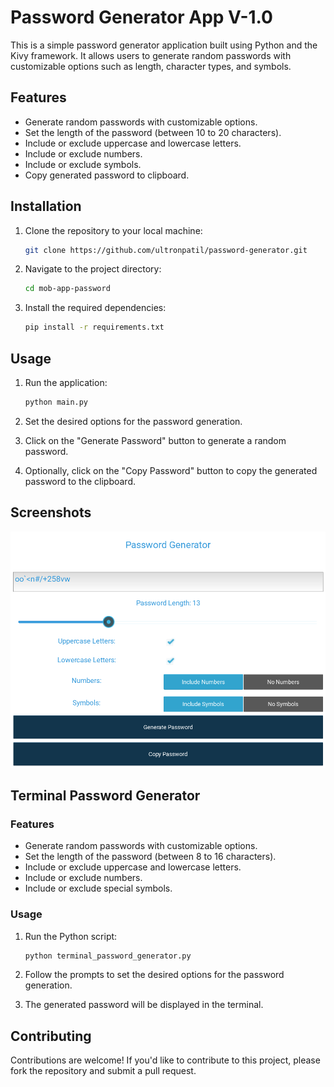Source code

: # Password Generator App V-1.0

This is a simple password generator application built using Python and the Kivy framework. It allows users to generate random passwords with customizable options such as length, character types, and symbols.

## Features

- Generate random passwords with customizable options.
- Set the length of the password (between 10 to 20 characters).
- Include or exclude uppercase and lowercase letters.
- Include or exclude numbers.
- Include or exclude symbols.
- Copy generated password to clipboard.

## Installation

1. Clone the repository to your local machine:

   ```bash
   git clone https://github.com/ultronpatil/password-generator.git
   ```

2. Navigate to the project directory:

   ```bash
   cd mob-app-password
   ```

3. Install the required dependencies:

   ```bash
   pip install -r requirements.txt
   ```

## Usage

1. Run the application:

   ```bash
   python main.py
   ```

2. Set the desired options for the password generation.
3. Click on the "Generate Password" button to generate a random password.
4. Optionally, click on the "Copy Password" button to copy the generated password to the clipboard.

## Screenshots

![alt text](mob-app-password/screenshots/Screenshot.png)

## Terminal Password Generator

### Features

- Generate random passwords with customizable options.
- Set the length of the password (between 8 to 16 characters).
- Include or exclude uppercase and lowercase letters.
- Include or exclude numbers.
- Include or exclude special symbols.

### Usage

1. Run the Python script:

   ```bash
   python terminal_password_generator.py
   ```

2. Follow the prompts to set the desired options for the password generation.
3. The generated password will be displayed in the terminal.

## Contributing

Contributions are welcome! If you'd like to contribute to this project, please fork the repository and submit a pull request.
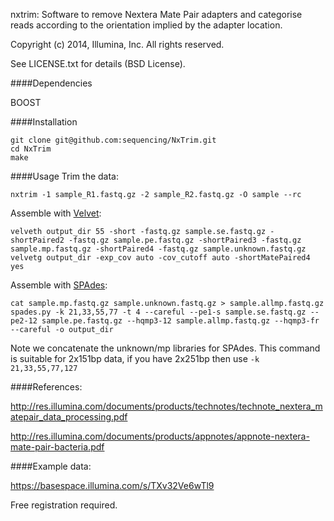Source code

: nxtrim: Software to remove Nextera Mate Pair adapters and categorise reads according to the orientation implied by the adapter location.

Copyright (c) 2014, Illumina, Inc.
All rights reserved.

See LICENSE.txt for details (BSD License).

####Dependencies

BOOST


####Installation
```
git clone git@github.com:sequencing/NxTrim.git
cd NxTrim
make
```
####Usage
Trim the data:
```
nxtrim -1 sample_R1.fastq.gz -2 sample_R2.fastq.gz -O sample --rc
```

Assemble with [Velvet](https://www.ebi.ac.uk/~zerbino/velvet/):
```
velveth output_dir 55 -short -fastq.gz sample.se.fastq.gz -shortPaired2 -fastq.gz sample.pe.fastq.gz -shortPaired3 -fastq.gz sample.mp.fastq.gz -shortPaired4 -fastq.gz sample.unknown.fastq.gz
velvetg output_dir -exp_cov auto -cov_cutoff auto -shortMatePaired4 yes
```

Assemble with [SPAdes](http://bioinf.spbau.ru/spades):
```
cat sample.mp.fastq.gz sample.unknown.fastq.gz > sample.allmp.fastq.gz
spades.py -k 21,33,55,77 -t 4 --careful --pe1-s sample.se.fastq.gz --pe2-12 sample.pe.fastq.gz --hqmp3-12 sample.allmp.fastq.gz --hqmp3-fr --careful -o output_dir
```
Note we concatenate the unknown/mp libraries for SPAdes.  This command is suitable for 2x151bp data, if you have 2x251bp then use `-k 21,33,55,77,127`

####References:

http://res.illumina.com/documents/products/technotes/technote_nextera_matepair_data_processing.pdf

http://res.illumina.com/documents/products/appnotes/appnote-nextera-mate-pair-bacteria.pdf

####Example data:

https://basespace.illumina.com/s/TXv32Ve6wTl9

Free registration required.
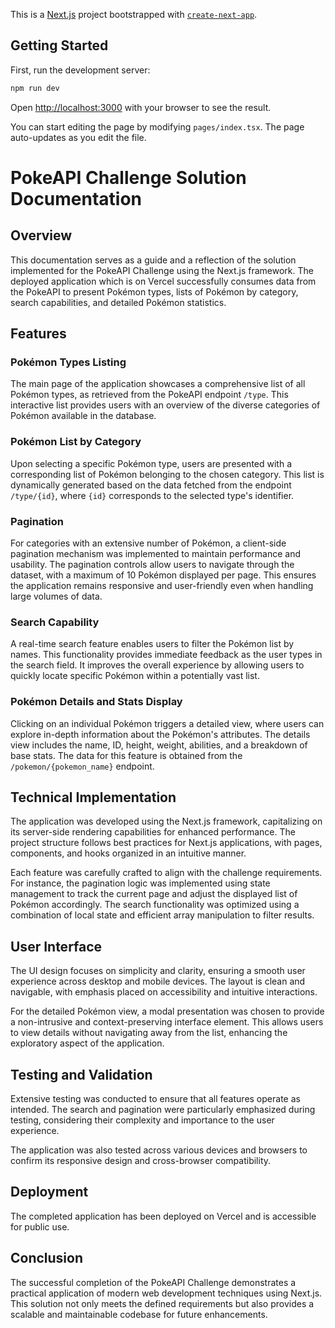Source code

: This is a [Next.js](https://nextjs.org/) project bootstrapped with [`create-next-app`](https://github.com/vercel/next.js/tree/canary/packages/create-next-app).

## Getting Started

First, run the development server:

```bash
npm run dev

```

Open [http://localhost:3000](http://localhost:3000) with your browser to see the result.

You can start editing the page by modifying `pages/index.tsx`. The page auto-updates as you edit the file.






# PokeAPI Challenge Solution Documentation

## Overview

This documentation serves as a guide and a reflection of the solution implemented for the PokeAPI Challenge using the Next.js framework. The deployed application which is on Vercel successfully consumes data from the PokeAPI to present Pokémon types, lists of Pokémon by category, search capabilities, and detailed Pokémon statistics.

## Features

### Pokémon Types Listing

The main page of the application showcases a comprehensive list of all Pokémon types, as retrieved from the PokeAPI endpoint `/type`. This interactive list provides users with an overview of the diverse categories of Pokémon available in the database.

### Pokémon List by Category

Upon selecting a specific Pokémon type, users are presented with a corresponding list of Pokémon belonging to the chosen category. This list is dynamically generated based on the data fetched from the endpoint `/type/{id}`, where `{id}` corresponds to the selected type's identifier.

### Pagination

For categories with an extensive number of Pokémon, a client-side pagination mechanism was implemented to maintain performance and usability. The pagination controls allow users to navigate through the dataset, with a maximum of 10 Pokémon displayed per page. This ensures the application remains responsive and user-friendly even when handling large volumes of data.

### Search Capability

A real-time search feature enables users to filter the Pokémon list by names. This functionality  provides immediate feedback as the user types in the search field. It improves the overall experience by allowing users to quickly locate specific Pokémon within a potentially vast list.

### Pokémon Details and Stats Display

Clicking on an individual Pokémon triggers a detailed view, where users can explore in-depth information about the Pokémon's attributes. The details view includes the name, ID, height, weight, abilities, and a breakdown of base stats. The data for this feature is obtained from the `/pokemon/{pokemon_name}` endpoint.

## Technical Implementation

The application was developed using the Next.js framework, capitalizing on its server-side rendering capabilities for enhanced performance. The project structure follows best practices for Next.js applications, with pages, components, and hooks organized in an intuitive manner.

Each feature was carefully crafted to align with the challenge requirements. For instance, the pagination logic was implemented using state management to track the current page and adjust the displayed list of Pokémon accordingly. The search functionality was optimized using a combination of local state and efficient array manipulation to filter results.

## User Interface

The UI design focuses on simplicity and clarity, ensuring a smooth user experience across desktop and mobile devices. The layout is clean and navigable, with emphasis placed on accessibility and intuitive interactions.

For the detailed Pokémon view, a modal presentation was chosen to provide a non-intrusive and context-preserving interface element. This allows users to view details without navigating away from the list, enhancing the exploratory aspect of the application.

## Testing and Validation

Extensive testing was conducted to ensure that all features operate as intended. The search and pagination were particularly emphasized during testing, considering their complexity and importance to the user experience.

The application was also tested across various devices and browsers to confirm its responsive design and cross-browser compatibility.

## Deployment

The completed application has been deployed on Vercel and is accessible for public use.

## Conclusion

The successful completion of the PokeAPI Challenge demonstrates a practical application of modern web development techniques using Next.js. This solution not only meets the defined requirements but also provides a scalable and maintainable codebase for future enhancements.
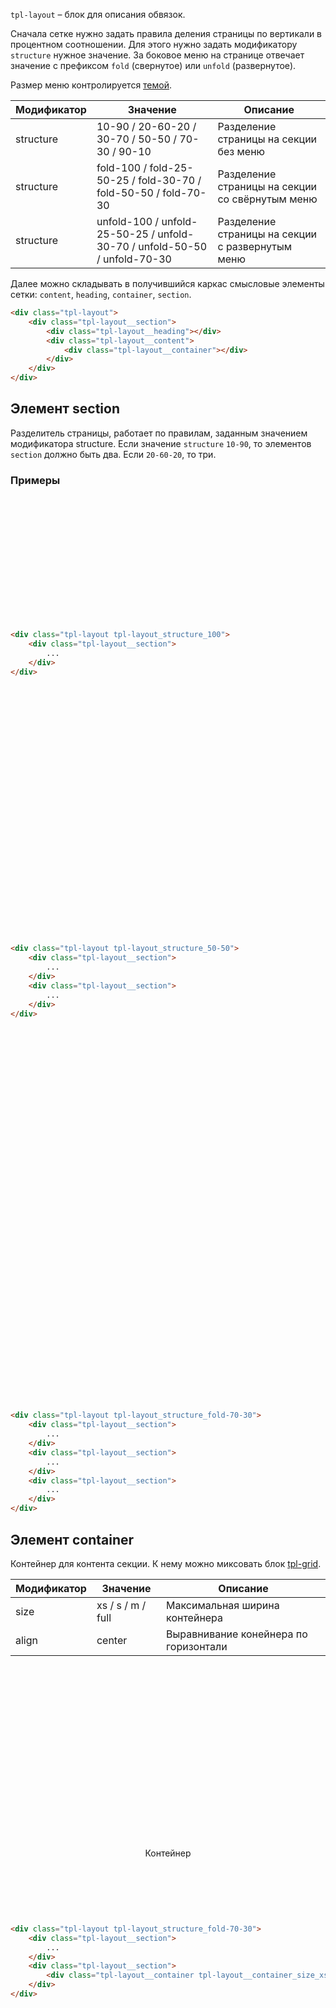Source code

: <style>
	.example .tpl-layout {
		grid-template-rows: auto;
	}
	.example .tpl-layout__section {
		background: var(--color-bg-brand);
		height: 200px;
	}
	.example .tpl-layout__section:nth-child(2n) {
		background: var(--color-bg-action);
	}
	.example .tpl-layout__container {
		border: 1px solid var(--color-bg-hover);
		background-image: linear-gradient(45deg, var(--color-bg-hover) 8.33%, rgba(255,255,255,0) 8.33%, rgba(255,255,255,0) 50%, var(--color-bg-hover) 50%, var(--color-bg-hover) 58.33%, rgba(255,255,255,0) 58.33%, rgba(255,255,255,0) 100%);
		background-size: 8.49px 8.49px;
		height: 100%;
	}
</style>

`tpl-layout` – блок для описания обвязок.

Сначала сетке нужно задать правила деления страницы по вертикали в процентном соотношении. Для этого нужно задать модификатору `structure` нужное значение. За боковое меню на странице отвечает значение с префиксом `fold` (свернутое) или `unfold` (развернутое).

Размер меню контролируется [темой](theme.md).

Модификатор | Значение                                                                  | Описание
----------- | ------------------------------------------------------------------------- | --------------------------------------
structure   | 10-90 / 20-60-20 / 30-70 / 50-50 / 70-30 / 90-10                          | Разделение страницы на секции без меню
structure   | fold-100 / fold-25-50-25 / fold-30-70 / fold-50-50 / fold-70-30           | Разделение страницы на секции со свёрнутым меню
structure   | unfold-100 / unfold-25-50-25 / unfold-30-70 / unfold-50-50 / unfold-70-30 | Разделение страницы на секции с развернутым меню

Далее можно складывать в получившийся каркас смысловые элементы сетки: `content`, `heading`, `container`, `section`.

```html
<div class="tpl-layout">
	<div class="tpl-layout__section">
		<div class="tpl-layout__heading"></div>
		<div class="tpl-layout__content">
			<div class="tpl-layout__container"></div>
		</div>
	</div>
</div>
```


## Элемент section

Разделитель страницы, работает по правилам, заданным значением модификатора structure.
Если значение `structure` `10-90`, то элементов `section` должно быть два. Если `20-60-20`, то три.

### Примеры
<div class="example">
	<div class="tpl-layout tpl-layout_structure_100">
		<div class="tpl-layout__section"></div>
	</div>
</div>

```html
<div class="tpl-layout tpl-layout_structure_100">
	<div class="tpl-layout__section">
		...
	</div>
</div>
```

<div class="example">
	<div class="tpl-layout tpl-layout_structure_50-50">
		<div class="tpl-layout__section"></div>
		<div class="tpl-layout__section"></div>
	</div>
</div>

```html
<div class="tpl-layout tpl-layout_structure_50-50">
	<div class="tpl-layout__section">
		...
	</div>
	<div class="tpl-layout__section">
		...
	</div>
</div>
```

<div class="example">
	<div class="tpl-layout tpl-layout_structure_fold-70-30 theme_menu_default">
		<div class="tpl-layout__section"></div>
		<div class="tpl-layout__section"></div>
		<div class="tpl-layout__section"></div>
	</div>
</div>

```html
<div class="tpl-layout tpl-layout_structure_fold-70-30">
	<div class="tpl-layout__section">
		...
	</div>
	<div class="tpl-layout__section">
		...
	</div>
	<div class="tpl-layout__section">
		...
	</div>
</div>
```

## Элемент container

Контейнер для контента секции. К нему можно миксовать блок [tpl-grid](layout-inner.md).

Модификатор | Значение          | Описание
----------- | ----------------- | -------------------------------------
size	    | xs / s / m / full | Максимальная ширина контейнера
align       | center            | Выравнивание конейнера по горизонтали

<div class="example">
	<div class="tpl-layout tpl-layout_structure_fold-100 theme_menu_default">
		<div class="tpl-layout__section"></div>
		<div class="tpl-layout__section">
			<div class="tpl-layout__container tpl-layout__container_size_xs tpl-layout__container_align_center theme_color_whitepaper-inverse" style="display: flex; align-items: center; justify-content: center; color: var(--color-typo-primary)">Контейнер</div>
		</div>
	</div>
</div>

```html
<div class="tpl-layout tpl-layout_structure_fold-70-30">
	<div class="tpl-layout__section">
		...
	</div>
	<div class="tpl-layout__section">
		<div class="tpl-layout__container tpl-layout__container_size_xs">Контейнер</div>
	</div>
</div>
```
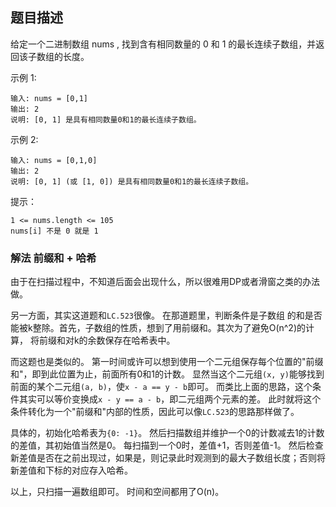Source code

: ## 题目描述
给定一个二进制数组 nums , 找到含有相同数量的 0 和 1 的最长连续子数组，并返回该子数组的长度。

示例 1:
```
输入: nums = [0,1]
输出: 2
说明: [0, 1] 是具有相同数量0和1的最长连续子数组。
```
示例 2:
```
输入: nums = [0,1,0]
输出: 2
说明: [0, 1] (或 [1, 0]) 是具有相同数量0和1的最长连续子数组。
```

提示：
```
1 <= nums.length <= 105
nums[i] 不是 0 就是 1
```

### 解法 前缀和 + 哈希
由于在扫描过程中，不知道后面会出现什么，所以很难用DP或者滑窗之类的办法做。

另一方面，其实这道题和`LC.523`很像。
在那道题里，判断条件是子数组 的和是否能被k整除。首先，子数组的性质，想到了用前缀和。其次为了避免O(n^2)的计算，
将前缀和对k的余数保存在哈希表中。

而这题也是类似的。
第一时间或许可以想到使用一个二元组保存每个位置的"前缀和"，即到此位置为止，前面所有0和1的计数。
显然当这个二元组`(x, y)`能够找到前面的某个二元组`(a, b)`，使`x - a == y - b`即可。
而类比上面的思路，这个条件其实可以等价变换成`x - y == a - b`，即二元组两个元素的差。
此时就将这个条件转化为一个"前缀和"内部的性质，因此可以像`LC.523`的思路那样做了。

具体的，初始化哈希表为`{0: -1}`。
然后扫描数组并维护一个0的计数减去1的计数的差值，其初始值当然是0。
每扫描到一个0时，差值+1，否则差值-1。
然后检查新差值是否在之前出现过，如果是，则记录此时观测到的最大子数组长度；否则将新差值和下标的对应存入哈希。

以上，只扫描一遍数组即可。
时间和空间都用了O(n)。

- **WHAT YOU ARE ASKED TO DO**:
Copy the lines of the data above exactly as written, beginning with the line containing "First, run the" and ending with the line containing "You can start", and leave out all other lines.

- **RESPONSE TO THE TASK**:
First, run the development server:

```bash
npm run dev

```

Open [http://localhost:3000](http://localhost:3000) with your browser to see the result.

You can start editing the page by modifying `pages/index.tsx`. The page auto-updates as you edit the file.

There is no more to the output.